Thankfully, Challengers is a lot more layered than the trailer made it out to be (which shouldn’t be surprising). The movie jumps around in time a lot, with the dynamics between the three leads in constant flux, but the premise is, generally: Art Donaldson (Mike Faist) and Patrick Zweig (Josh O’Connor), a couple of besties/tennis players, are both infatuated with Tashi Donaldson (Zendaya), another tennis player/coach, to varying degrees across a decade-plus timespan.


No Man’s Land

Zendaya as Tashi Duncan gives Mike Faist as Art Donaldson a firm pep talk.
Credit: Amazon MGM Studios/ Warner Bros. Pictures

The plot plays out in non-linear fashion, with the modern-day ‘frame story’ being a match between Art and Patrick that, initially, we have no context for. Flashbacks, beginning at thirteen years ago and working their way forward, fill in the gaps. In a nice bit of symmetry, the battle over Tashi’s affection in the past is mirrored in the fluctuations of the score between Art and Patrick in the modern-day tennis game.


And it really is a battle. At its core, Challengers is a movie about competition. Whether for love or for glory, competition is what motivates every character, especially Tashi.  She all but lives for ‘good f*cking tennis.’ It’s her primary concern no matter who she’s with. In one of her first interactions with Art and Patrick, she asks them which one of them… uh, lost a race between the two, shall we say. She deliberately plays the two off each other for her own satisfaction.


Not a sexual satisfaction.


G.F.T.


Challengers got a lot of people squealing online leading up to it’s release, mostly, I think, because it was touted as 50 Shades but with tennis (that was my impression, at least).
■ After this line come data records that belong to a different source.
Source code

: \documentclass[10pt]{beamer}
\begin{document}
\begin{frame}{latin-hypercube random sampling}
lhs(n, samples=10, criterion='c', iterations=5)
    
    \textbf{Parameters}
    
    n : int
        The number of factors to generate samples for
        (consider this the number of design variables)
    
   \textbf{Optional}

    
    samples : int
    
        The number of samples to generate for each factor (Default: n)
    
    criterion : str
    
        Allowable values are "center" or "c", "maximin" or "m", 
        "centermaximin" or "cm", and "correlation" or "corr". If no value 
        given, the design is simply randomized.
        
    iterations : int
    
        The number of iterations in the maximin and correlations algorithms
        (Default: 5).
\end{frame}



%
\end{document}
Regardless, this is a sexy movie—certainly the sexiest movie I’ve ever seen without a single sex scene.


It’s all in the tension and the unanswered questions—even when we think we know what’s happened because we’ve seen how things have seemingly shaken out in the modern day, newly revealed developments in the past are constantly reshaping our understanding of the match between Art and Zweig.


The way Challengers keeps you at the edge of full understanding—you both want the tension to resolve and to have the rug pulled out from underneath you one more time—is nothing short of immaculate writing.


Love All

Josh O'Connor as Patrick Zweig, shirtless and grinning mischievously in a sauna.
Credit: Amazon MGM Studios/ Warner Bros. Pictures

The movie doesn’t shy away from highlighting just how broken these characters are, either. While there is something undeniably glamorous about Tashi in beginning—certainly when she’s viewed through the lens of Art and Patrick’s gaze—she does go on to develop some borderline unforgiveable traits.
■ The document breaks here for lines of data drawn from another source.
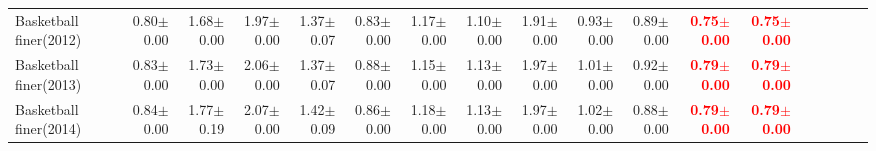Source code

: \documentclass[nohyperref]{article}
\theoremstyle{plain}
\theoremstyle{definition}
\theoremstyle{remark}
\newcommand{\red}[1]{\textcolor{red}{\textbf{#1}}}
\begin{document}
\begin{table*}[!ht]
{\begin{tabular}{lrrrrrrrrrrrrrrrrr}
			Basketball finer(2012) & 0.80$\pm$0.00 & 1.68$\pm$0.00 & 1.97$\pm$0.00 & 1.37$\pm$0.07 & 0.83$\pm$0.00 & 1.17$\pm$0.00 & 1.10$\pm$0.00 & 1.91$\pm$0.00 & 0.93$\pm$0.00 & 0.89$\pm$0.00 & \red{0.75$\pm$0.00} & \red{0.75$\pm$0.00} \\
			Basketball finer(2013) & 0.83$\pm$0.00 & 1.73$\pm$0.00 & 2.06$\pm$0.00 & 1.37$\pm$0.07 & 0.88$\pm$0.00 & 1.15$\pm$0.00 & 1.13$\pm$0.00 & 1.97$\pm$0.00 & 1.01$\pm$0.00 & 0.92$\pm$0.00 & \red{0.79$\pm$0.00} & \red{0.79$\pm$0.00} \\
			Basketball finer(2014) & 0.84$\pm$0.00 & 1.77$\pm$0.19 & 2.07$\pm$0.00 & 1.42$\pm$0.09 & 0.86$\pm$0.00 & 1.18$\pm$0.00 & 1.13$\pm$0.00 & 1.97$\pm$0.00 & 1.02$\pm$0.00 & 0.88$\pm$0.00 & \red{0.79$\pm$0.00} & \red{0.79$\pm$0.00} \\
\bottomrule
\end{tabular}}
\end{table*}
\end{document}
How you feel about Tashi by the end of the movie hinges entirely on your own ability to empathise with her trauma and her actions. There is something intoxicating about watching a movie that doesn’t tell you how to feel, but whether you like Tashi or not, Zendaya’s performance is magnetic.
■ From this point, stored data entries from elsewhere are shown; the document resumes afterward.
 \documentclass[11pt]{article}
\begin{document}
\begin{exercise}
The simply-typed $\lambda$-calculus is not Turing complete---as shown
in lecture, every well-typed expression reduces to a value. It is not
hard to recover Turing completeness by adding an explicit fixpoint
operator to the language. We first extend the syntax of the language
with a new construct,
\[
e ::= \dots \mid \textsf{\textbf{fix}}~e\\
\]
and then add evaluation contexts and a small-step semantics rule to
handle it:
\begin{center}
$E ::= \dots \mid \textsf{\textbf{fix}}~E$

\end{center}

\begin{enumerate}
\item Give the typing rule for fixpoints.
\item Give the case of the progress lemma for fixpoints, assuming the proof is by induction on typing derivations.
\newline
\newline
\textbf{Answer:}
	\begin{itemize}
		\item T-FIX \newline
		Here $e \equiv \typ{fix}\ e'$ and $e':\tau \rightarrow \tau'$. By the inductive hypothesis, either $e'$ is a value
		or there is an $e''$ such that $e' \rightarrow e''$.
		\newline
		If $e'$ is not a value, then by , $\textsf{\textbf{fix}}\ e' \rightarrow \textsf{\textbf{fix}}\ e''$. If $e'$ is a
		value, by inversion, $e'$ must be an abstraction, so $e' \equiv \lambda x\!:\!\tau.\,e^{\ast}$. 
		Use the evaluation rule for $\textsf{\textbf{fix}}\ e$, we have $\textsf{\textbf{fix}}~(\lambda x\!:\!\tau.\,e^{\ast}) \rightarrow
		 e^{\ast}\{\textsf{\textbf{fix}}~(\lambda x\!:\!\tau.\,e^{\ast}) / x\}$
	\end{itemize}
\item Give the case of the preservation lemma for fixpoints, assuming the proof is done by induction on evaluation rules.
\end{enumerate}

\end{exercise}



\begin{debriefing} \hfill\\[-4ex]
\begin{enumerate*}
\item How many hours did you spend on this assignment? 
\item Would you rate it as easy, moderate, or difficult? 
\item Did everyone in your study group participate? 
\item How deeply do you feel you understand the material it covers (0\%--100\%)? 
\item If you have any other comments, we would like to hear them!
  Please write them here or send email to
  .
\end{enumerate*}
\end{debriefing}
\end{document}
Art and Patrick are drawn with similar layers. Despite sharing many surface-level traits, their approaches to tennis and Tashi feel distinct. Who you root for to be with Tashi throughout the movie is entirely up to you. How Tashi affects their friendship is the more interesting question, though. Their friendship/rivalry is as much an emotional core of the movie as Tashi’s choices, and watching them compete, strategise, and bond throughout the film is where you’ll find the biggest laughs and highest conflict.


I should also point out Trent Reznor and Atticus Ross’s mesmerising score (which I am listening to as I write this). I didn’t know they were scoring this movie until, like, thirty seconds into the movie. Their sound is so distinct, yet it works perfectly here, adding a sense of weight and style to an already weighty and stylish movie. Challengers positively oozes flair and… and coolness. I don’t think I’ve seen a movie this cool since the last time I watched Ocean’s Eleven.


Game, Set, Match

Challengers is going to be on a lot of people’s top ten of 2024 lists. I’m generally terrible at Oscar predictions, but if this doesn’t get an Original Screenplay nomination, it’ll only be because L.A. got blown up in a nuclear disaster and there’s no Oscar awards next year. The directing, the writing, the performances, the cinematography—I literally can’t find fault in it. Go see it.